13 FMSHRC at 546; see also Pontiki Coal Corp., 19 FMSHRC 1009, 1018 (Jun. 1997).

 

            Consistent with Hatfield, as the Secretary has not had the opportunity to investigate McDonald’s complaint against Frasure Creek, McDonald’s motion to redirect her discrimination complaint against the mine operator, rather than her security services former employer, shall be denied.
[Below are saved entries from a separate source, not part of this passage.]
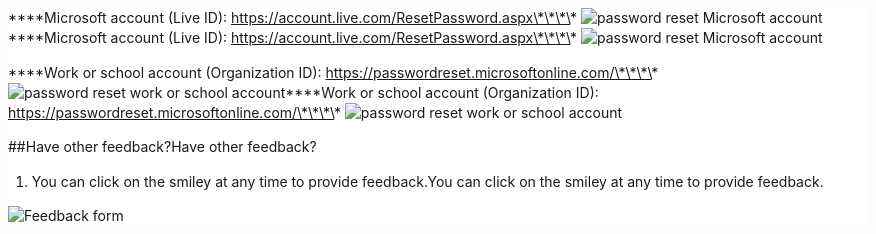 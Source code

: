 <span data-ttu-id="33151-321">\*\*\*\*Microsoft account (Live ID): https://account.live.com/ResetPassword.aspx\*\*\*\*
![password reset Microsoft account][3]</span><span class="sxs-lookup"><span data-stu-id="33151-321">\*\*\*\*Microsoft account (Live ID): https://account.live.com/ResetPassword.aspx\*\*\*\*
![password reset Microsoft account][3]</span></span>

<span data-ttu-id="33151-322">\*\*\*\*Work or school account (Organization ID): https://passwordreset.microsoftonline.com/\*\*\*\*
![password reset work or school account][4]</span><span class="sxs-lookup"><span data-stu-id="33151-322">\*\*\*\*Work or school account (Organization ID): https://passwordreset.microsoftonline.com/\*\*\*\*
![password reset work or school account][4]</span></span>


##<a name="have-other-feedback"></a><span data-ttu-id="33151-323">Have other feedback?</span><span class="sxs-lookup"><span data-stu-id="33151-323">Have other feedback?</span></span>

  1. <span data-ttu-id="33151-324">You can click on the smiley at any time to provide feedback.</span><span class="sxs-lookup"><span data-stu-id="33151-324">You can click on the smiley at any time to provide feedback.</span></span>


  ![Feedback form][34]



[1]: https://docstestmedia1.blob.core.windows.net/azure-media/articles/marketplace-publishing/media/marketplace-publishing-report-seller-insights-user-guide/type-of-account.png
[2]: https://docstestmedia1.blob.core.windows.net/azure-media/articles/marketplace-publishing/media/marketplace-publishing-report-seller-insights-user-guide/default-sign-in-page.png
[3]: https://docstestmedia1.blob.core.windows.net/azure-media/articles/marketplace-publishing/media/marketplace-publishing-report-seller-insights-user-guide/password-reset-microsoft-account.png
[4]: https://docstestmedia1.blob.core.windows.net/azure-media/articles/marketplace-publishing/media/marketplace-publishing-report-seller-insights-user-guide/password-reset-work-or-school-account.png
[5]: https://docstestmedia1.blob.core.windows.net/azure-media/articles/marketplace-publishing/media/marketplace-publishing-report-seller-insights-user-guide/admin-user-hierarchy.png
[6]: https://docstestmedia1.blob.core.windows.net/azure-media/articles/marketplace-publishing/media/marketplace-publishing-report-seller-insights-user-guide/sign-in-page.png
[7]: https://docstestmedia1.blob.core.windows.net/azure-media/articles/marketplace-publishing/media/marketplace-publishing-report-seller-insights-user-guide/summary-view.png
[8]: https://docstestmedia1.blob.core.windows.net/azure-media/articles/marketplace-publishing/media/marketplace-publishing-report-seller-insights-user-guide/orders-overview-images.png
[9]: https://docstestmedia1.blob.core.windows.net/azure-media/articles/marketplace-publishing/media/marketplace-publishing-report-seller-insights-user-guide/orders-overview-map.png
[10]: https://docstestmedia1.blob.core.windows.net/azure-media/articles/marketplace-publishing/media/marketplace-publishing-report-seller-insights-user-guide/panel-map-a.png
[11]: https://docstestmedia1.blob.core.windows.net/azure-media/articles/marketplace-publishing/media/marketplace-publishing-report-seller-insights-user-guide/panel-map-b.png
[12]: https://docstestmedia1.blob.core.windows.net/azure-media/articles/marketplace-publishing/media/marketplace-publishing-report-seller-insights-user-guide/panel-map-c.png
[13]: https://docstestmedia1.blob.core.windows.net/azure-media/articles/marketplace-publishing/media/marketplace-publishing-report-seller-insights-user-guide/panel-map-d.png
[14]: https://docstestmedia1.blob.core.windows.net/azure-media/articles/marketplace-publishing/media/marketplace-publishing-report-seller-insights-user-guide/orders-monthly-view-panel-a.png
[15]: https://docstestmedia1.blob.core.windows.net/azure-media/articles/marketplace-publishing/media/marketplace-publishing-report-seller-insights-user-guide/orders-monthly-view-panel-b.png
[16]: https://docstestmedia1.blob.core.windows.net/azure-media/articles/marketplace-publishing/media/marketplace-publishing-report-seller-insights-user-guide/orders-monthly-view-panel-c.png
[17]: https://docstestmedia1.blob.core.windows.net/azure-media/articles/marketplace-publishing/media/marketplace-publishing-report-seller-insights-user-guide/orders-monthly-view-panel-c-subject-area-dropdown.png
[18]: https://docstestmedia1.blob.core.windows.net/azure-media/articles/marketplace-publishing/media/marketplace-publishing-report-seller-insights-user-guide/orders-monthly-view-panel-c-filter-symbol.png
[19]: https://docstestmedia1.blob.core.windows.net/azure-media/articles/marketplace-publishing/media/marketplace-publishing-report-seller-insights-user-guide/orders-monthly-view-panel-d.png
[20]: https://docstestmedia1.blob.core.windows.net/azure-media/articles/marketplace-publishing/media/marketplace-publishing-report-seller-insights-user-guide/orders-monthly-view-panel-d-filters.png
[21]: https://docstestmedia1.blob.core.windows.net/azure-media/articles/marketplace-publishing/media/marketplace-publishing-report-seller-insights-user-guide/usage-monthly-view-panel-a.png
[22]: https://docstestmedia1.blob.core.windows.net/azure-media/articles/marketplace-publishing/media/marketplace-publishing-report-seller-insights-user-guide/orders-monthly-view-panel-b.png
[23]: https://docstestmedia1.blob.core.windows.net/azure-media/articles/marketplace-publishing/media/marketplace-publishing-report-seller-insights-user-guide/usage-monthly-view-panel-c.png
[24]: https://docstestmedia1.blob.core.windows.net/azure-media/articles/marketplace-publishing/media/marketplace-publishing-report-seller-insights-user-guide/usage-monthly-view-panel-d-1.png
[25]: https://docstestmedia1.blob.core.windows.net/azure-media/articles/marketplace-publishing/media/marketplace-publishing-report-seller-insights-user-guide/usage-monthly-view-panel-d-2.png

[26]: https://docstestmedia1.blob.core.windows.net/azure-media/articles/marketplace-publishing/media/marketplace-publishing-report-seller-insights-user-guide/orders-usage-customer-detail-panel-detail.png
[27]: https://docstestmedia1.blob.core.windows.net/azure-media/articles/marketplace-publishing/media/marketplace-publishing-report-seller-insights-user-guide/orders-usage-customer-detail-panel.png
[28]: https://docstestmedia1.blob.core.windows.net/azure-media/articles/marketplace-publishing/media/marketplace-publishing-report-seller-insights-user-guide/customer-data-panel.png
[29]: https://docstestmedia1.blob.core.windows.net/azure-media/articles/marketplace-publishing/media/marketplace-publishing-report-seller-insights-user-guide/user-management-add-user.png
[30]: https://docstestmedia1.blob.core.windows.net/azure-media/articles/marketplace-publishing/media/marketplace-publishing-report-seller-insights-user-guide/user-management-edit-user.png
[31]: https://docstestmedia1.blob.core.windows.net/azure-media/articles/marketplace-publishing/media/marketplace-publishing-report-seller-insights-user-guide/support-access.png
[32]: https://docstestmedia1.blob.core.windows.net/azure-media/articles/marketplace-publishing/media/marketplace-publishing-report-seller-insights-user-guide/support-information.png
[33]: https://docstestmedia1.blob.core.windows.net/azure-media/articles/marketplace-publishing/media/marketplace-publishing-report-seller-insights-user-guide/support-fill-out-and-submit.png
[34]: https://docstestmedia1.blob.core.windows.net/azure-media/articles/marketplace-publishing/media/marketplace-publishing-report-seller-insights-user-guide/feedback-form.png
In view of the fact that TMK was not McDonald’s employer, and McDonald’s counsel has elected not to amend the complaint to include King and Toler as respondents, the captioned discrimination matter against TMK shall be dismissed.

 

ORDER

 

            Accordingly, in the absence of a relevant investigation under section 105(c)(2), IT IS ORDERED that McDonald’s motion to amend her complaint naming Frasure Creek Mining, LLC, as the respondent party IS DENIED.[2] IT IS FURTHER ORDERED that the captioned discrimination case against TMK Enterprise Security Services, Inc., IS DISMISSED. This dismissal is without prejudice to any discrimination complaint McDonald may file under section 105(c)(3) against George King and/or Mark Toler, as individuals.

 

 

 

 

/s/ Jerold Feldman

Jerold Feldman

                                                                        Administrative Law Judge

 

 

 

 

 

 

 

 

 

 

 

Distribution: (Regular and Certified Mail)

 

Samuel B. Petsonk, Esq., Mountain State Justice, Inc., 1031 Quarrier Street, Suite 200, Charleston, WV 25301

 

Frasure Creek Mining, LLC, 137 East Main Street, Oak Hill, WV 25901

 

Mark Toler, Appalachian Enterprise Security Services, LLC, P.O. Box 88, Delbarton, WV 25670

 

George King, 1704 Jackson Avenue, St. Albans, WV 25177

 

/acp



[1] Section 105(c)(1) provides, in pertinent part:

 

No person shall discharge or in any manner discriminate against … any miner … because such miner … has filed or made a complaint under or related to this Act, including a complaint notifying the operator or the operator’s agent … of an alleged danger or safety or health violation in a coal or other mine … or because such miner … instituted any proceeding under or related to this Act ….

 

30 U.S.C. § 815(c)(1).

 

[2] In the event the Secretary investigates and declines to bring a complaint against Frasure Creek Mining on behalf of McDonald under section 105(c)(2), nothing herein shall preclude McDonald from filing a complaint on her own behalf against Frasure Creek Mining under section 105(c)(3) of the Mine Act. Moreover, nothing herein should be construed as addressing the jurisdictional issue of a non-employer’s liability under section 105(c).